**Work request:** Give back exactly the stretch of data below from the line holding "ensembles must be" through the line holding "where the 3", both ends included, and leave the remaining lines out.

**Available data:**
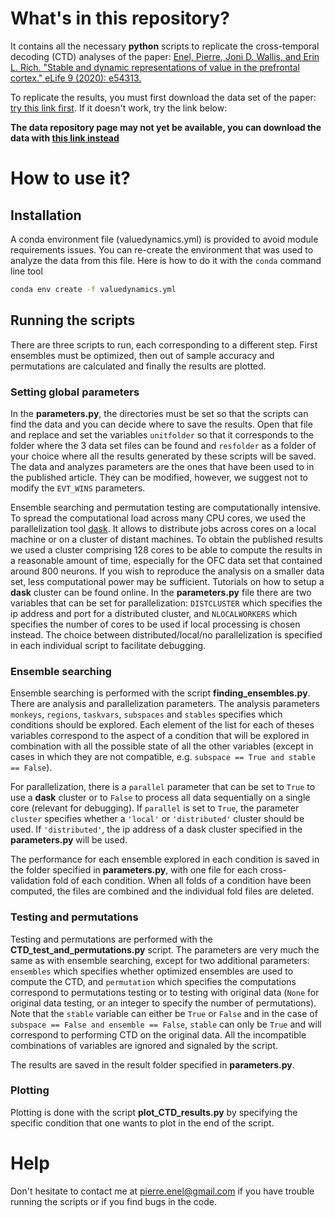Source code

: # What's in this repository?

It contains all the necessary **python** scripts to replicate the cross-temporal
decoding (CTD) analyses of the paper: [Enel, Pierre, Joni D. Wallis, and Erin L.
Rich. "Stable and dynamic representations of value in the prefrontal cortex."
eLife 9 (2020): e54313.](https://doi.org/10.7554/eLife.54313)

To replicate the results, you must first download the data set of the paper:
[try this link first](https://doi.org/10.5061/dryad.4j0zpc88b). If it doesn't work, try the link below:

**The data repository page may not yet be available, you can download the data with [this link instead](https://datadryad.org/stash/share/pDOEyRc3fAJMTNFhf7b_jcO_uZGBR9Pn9FORMkdIQpo)** 

# How to use it?

## Installation
A conda environment file (valuedynamics.yml) is provided to avoid module
requirements issues. You can re-create the environment that was used to analyze
the data from this file. Here is how to do it with the `conda` command line tool

```bash
conda env create -f valuedynamics.yml
```

## Running the scripts

There are three scripts to run, each corresponding to a different step. First
ensembles must be optimized, then out of sample accuracy and permutations are
calculated and finally the results are plotted.

### Setting global parameters

In the **parameters.py**, the directories must be set so that the scripts can
find the data and you can decide where to save the results. Open that file and
replace and set the variables `unitfolder` so that it corresponds to the folder
where the 3 data set files can be found and `resfolder` as a folder of your
choice where all the results generated by these scripts will be saved. The data
and analyzes parameters are the ones that have been used to in the published
article. They can be modified, however, we suggest not to modify the `EVT_WINS`
parameters.

Ensemble searching and permutation testing are computationally intensive. To
spread the computational load across many CPU cores, we used the parallelization
tool [dask](https://dask.org/). It allows to distribute jobs across cores on a
local machine or on a cluster of distant machines. To obtain the published
results we used a cluster comprising 128 cores to be able to compute the results
in a reasonable amount of time, especially for the OFC data set that contained
around 800 neurons. If you wish to reproduce the analysis on a smaller data set,
less computational power may be sufficient. Tutorials on how to setup a **dask**
cluster can be found online. In the **parameters.py** file there are two
variables that can be set for parallelization: `DISTCLUSTER` which specifies the
ip address and port for a distributed cluster, and `NLOCALWORKERS` which
specifies the number of cores to be used if local processing is chosen instead.
The choice between distributed/local/no parallelization is specified in each
individual script to facilitate debugging.

### Ensemble searching

Ensemble searching is performed with the script **finding_ensembles.py**. There
are analysis and parallelization parameters. The analysis parameters `monkeys`,
`regions`, `taskvars`, `subspaces` and `stables` specifies which conditions
should be explored. Each element of the list for each of theses variables
correspond to the aspect of a condition that will be explored in combination
with all the possible state of all the other variables (except in cases in which
they are not compatible, e.g. `subspace == True and stable == False`).

For parallelization, there is a `parallel` parameter that can be set to `True`
to use a **dask** cluster or to `False` to process all data sequentially on a
single core (relevant for debugging). If `parallel` is set to `True`, the
parameter `cluster` specifies whether a `'local'` or `'distributed'` cluster
should be used. If `'distributed'`, the ip address of a dask cluster specified
in the **parameters.py** will be used.

The performance for each ensemble explored in each condition is saved in the
folder specified in **parameters.py**, with one file for each cross-validation
fold of each condition. When all folds of a condition have been computed, the
files are combined and the individual fold files are deleted.

### Testing and permutations

Testing and permutations are performed with the **CTD_test_and_permutations.py**
script. The parameters are very much the same as with ensemble searching, except
for two additional parameters: `ensembles` which specifies whether optimized
ensembles are used to compute the CTD, and `permutation` which specifies the
computations correspond to permutations testing or to testing with original data
(`None` for original data testing, or an integer to specify the number of
permutations). Note that the `stable` variable can either be `True` or `False`
and in the case of `subspace == False and ensemble == False`, `stable` can only
be `True` and will correspond to performing CTD on the original data. All the
incompatible combinations of variables are ignored and signaled by the script.

The results are saved in the result folder specified in **parameters.py**.

### Plotting

Plotting is done with the script **plot_CTD_results.py** by specifying the
specific condition that one wants to plot in the end of the script.

# Help

Don't hesitate to contact me at [pierre.enel@gmail.com](mailto:pierre.enel@gmail.com)
if you have trouble running the scripts or if you find bugs in the code.
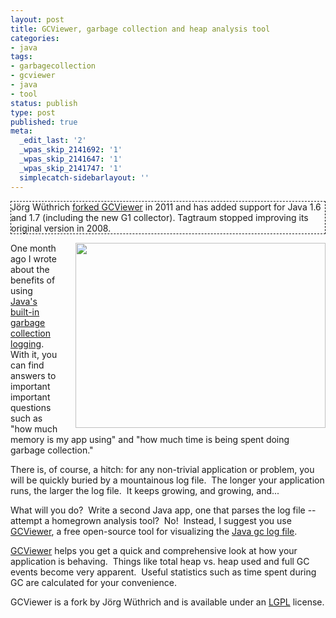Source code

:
 ```yaml
---
layout: post
title: GCViewer, garbage collection and heap analysis tool
categories:
- java
tags:
- garbagecollection
- gcviewer
- java
- tool
status: publish
type: post
published: true
meta:
  _edit_last: '2'
  _wpas_skip_2141692: '1'
  _wpas_skip_2141647: '1'
  _wpas_skip_2141747: '1'
  simplecatch-sidebarlayout: ''
---
```

<p style="border: thin dashed;">Jörg Wüthrich <a href="https://github.com/chewiebug/GCViewer">forked GCViewer</a> in 2011 and has added support for Java 1.6 and 1.7 (including the new G1 collector). Tagtraum stopped improving its original version in 2008.</p>

<a href="https://github.com/chewiebug/GCViewer"><img src="http://www.smugmug.com/photos/i-MzC4FrR/0/S/i-MzC4FrR-S.png" width="400" height="296" style="float: right; margin-left: 2em;"/></a>

One month ago I wrote about the benefits of using <a title="Java garbage collection logging" href="/2008/12/java-garbage-collection-logging/">Java's built-in garbage collection logging</a>.&nbsp; With it, you can find answers to important important questions such as "how much memory is my app using" and "how much time is being spent doing garbage collection."

There is, of course, a hitch: for any non-trivial application or problem, you will be quickly buried by a mountainous log file.&nbsp; The longer your application runs, the larger the log file.&nbsp; It keeps growing, and growing, and...

What will you do?&nbsp; Write a second Java app, one that parses the log file -- attempt a homegrown analysis tool?&nbsp; No!&nbsp; Instead, I suggest you use <a href="https://github.com/chewiebug/GCViewer">GCViewer</a>, a free open-source tool for visualizing the <a title="Java garbage collection logging" href="/2008/12/java-garbage-collection-logging/">Java gc log file</a>.

<a href="https://github.com/chewiebug/GCViewer">GCViewer</a> helps you get a quick and comprehensive look at how your application is behaving.&nbsp; Things like total heap vs. heap used and full GC events become very apparent.&nbsp; Useful statistics such as time spent during GC are calculated for your convenience.

GCViewer is a fork by Jörg Wüthrich and is available under an <a href="http://www.gnu.org/licenses/lgpl.html">LGPL</a> license.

**Task result:**
ensembles must be optimized, then out of sample accuracy and permutations are
calculated and finally the results are plotted.

### Setting global parameters

In the **parameters.py**, the directories must be set so that the scripts can
find the data and you can decide where to save the results. Open that file and
replace and set the variables `unitfolder` so that it corresponds to the folder
where the 3 data set files can be found and `resfolder` as a folder of your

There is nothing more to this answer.